- WHAT YOU WILL DO -
Give the data below again exactly as written, without its pictures.

- PROVIDED MATERIAL -
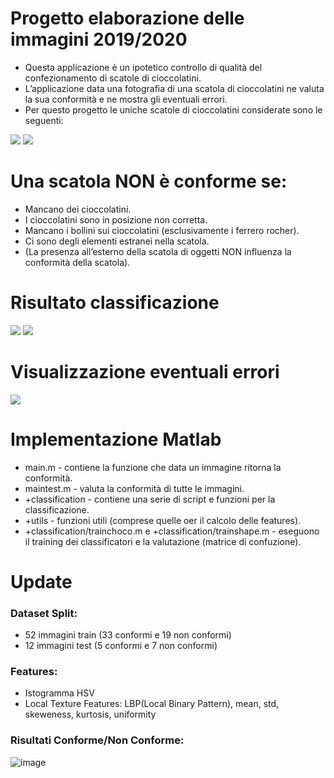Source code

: # Progetto elaborazione delle immagini 2019/2020

* Questa applicazione è un ipotetico controllo di qualità del
  confezionamento di scatole di cioccolatini.
* L’applicazione data una fotografia di una scatola di cioccolatini ne valuta la sua
  conformità e ne mostra gli eventuali errori.
* Per questo progetto le uniche scatole di cioccolatini considerate sono le seguenti:
 
![](https://gitlab.com/beppe15/progetto-elaborazione-delle-immagini/uploads/72bd6c4de0328afff35c30a5ed853233/Screenshot_2020-02-22_13-04-49.png)
![](https://gitlab.com/beppe15/progetto-elaborazione-delle-immagini/uploads/c7617b95df26fc7258b057b2d624ff52/Screenshot_2020-02-22_13-04-13.png)

# Una scatola NON è conforme se:

* Mancano dei cioccolatini.
* I cioccolatini sono in posizione non corretta.
* Mancano i bollini sui cioccolatini (esclusivamente i ferrero rocher).
* Ci sono degli elementi estranei nella scatola.
* (La presenza all’esterno della scatola di oggetti NON influenza la conformità della scatola).

# Risultato classificazione
![](https://gitlab.com/beppe15/progetto-elaborazione-delle-immagini/uploads/6e164e1369bdae3b5ffce3be60c564e6/Screenshot_2020-02-22_13-33-20.png)
![](https://gitlab.com/beppe15/progetto-elaborazione-delle-immagini/uploads/8216a5f373493a61598361ec02b9bdea/Screenshot_2020-02-22_13-34-02.png)


# Visualizzazione eventuali errori
![](https://gitlab.com/beppe15/progetto-elaborazione-delle-immagini/uploads/055a150155b3e1bf9d0c65d219fe9b24/Screenshot_2020-02-22_13-33-42.png)

# Implementazione Matlab

* main.m - contiene la funzione che data un immagine ritorna la conformità.
* maintest.m - valuta la conformità di tutte le immagini.
* +classification - contiene una serie di script e funzioni per la classificazione.
* +utils - funzioni utili (comprese quelle oer il calcolo delle features).
* +classification/trainchoco.m e +classification/trainshape.m - eseguono il training dei classificatori e la valutazione (matrice di confuzione).

# Update

### Dataset Split:
- 52 immagini train (33 conformi e 19 non conformi)
- 12 immagini test (5 conformi e 7 non conformi)

### Features:
- Istogramma HSV
- Local Texture Features: LBP(Local Binary Pattern), mean, std, skeweness, kurtosis, uniformity

### Risultati Conforme/Non Conforme:
![image](https://user-images.githubusercontent.com/30373288/219898862-ec3c7af7-4713-4228-a95e-5acc81e19d0c.png)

- SOLVED EXERCISE -
Source code

: # Progetto elaborazione delle immagini 2019/2020

* Questa applicazione è un ipotetico controllo di qualità del
  confezionamento di scatole di cioccolatini.
* L’applicazione data una fotografia di una scatola di cioccolatini ne valuta la sua
  conformità e ne mostra gli eventuali errori.
* Per questo progetto le uniche scatole di cioccolatini considerate sono le seguenti:
 
![](https://gitlab.com/beppe15/progetto-elaborazione-delle-immagini/uploads/72bd6c4de0328afff35c30a5ed853233/Screenshot_2020-02-22_13-04-49.png)
![](https://gitlab.com/beppe15/progetto-elaborazione-delle-immagini/uploads/c7617b95df26fc7258b057b2d624ff52/Screenshot_2020-02-22_13-04-13.png)

# Una scatola NON è conforme se:

* Mancano dei cioccolatini.
* I cioccolatini sono in posizione non corretta.
* Mancano i bollini sui cioccolatini (esclusivamente i ferrero rocher).
* Ci sono degli elementi estranei nella scatola.
* (La presenza all’esterno della scatola di oggetti NON influenza la conformità della scatola).

# Risultato classificazione
![](https://gitlab.com/beppe15/progetto-elaborazione-delle-immagini/uploads/6e164e1369bdae3b5ffce3be60c564e6/Screenshot_2020-02-22_13-33-20.png)
![](https://gitlab.com/beppe15/progetto-elaborazione-delle-immagini/uploads/8216a5f373493a61598361ec02b9bdea/Screenshot_2020-02-22_13-34-02.png)


# Visualizzazione eventuali errori
![](https://gitlab.com/beppe15/progetto-elaborazione-delle-immagini/uploads/055a150155b3e1bf9d0c65d219fe9b24/Screenshot_2020-02-22_13-33-42.png)

# Implementazione Matlab

* main.m - contiene la funzione che data un immagine ritorna la conformità.
* maintest.m - valuta la conformità di tutte le immagini.
* +classification - contiene una serie di script e funzioni per la classificazione.
* +utils - funzioni utili (comprese quelle oer il calcolo delle features).
* +classification/trainchoco.m e +classification/trainshape.m - eseguono il training dei classificatori e la valutazione (matrice di confuzione).

# Update

### Dataset Split:
- 52 immagini train (33 conformi e 19 non conformi)
- 12 immagini test (5 conformi e 7 non conformi)

### Features:
- Istogramma HSV
- Local Texture Features: LBP(Local Binary Pattern), mean, std, skeweness, kurtosis, uniformity

### Risultati Conforme/Non Conforme:
![image](https://user-images.githubusercontent.com/30373288/219898862-ec3c7af7-4713-4228-a95e-5acc81e19d0c.png)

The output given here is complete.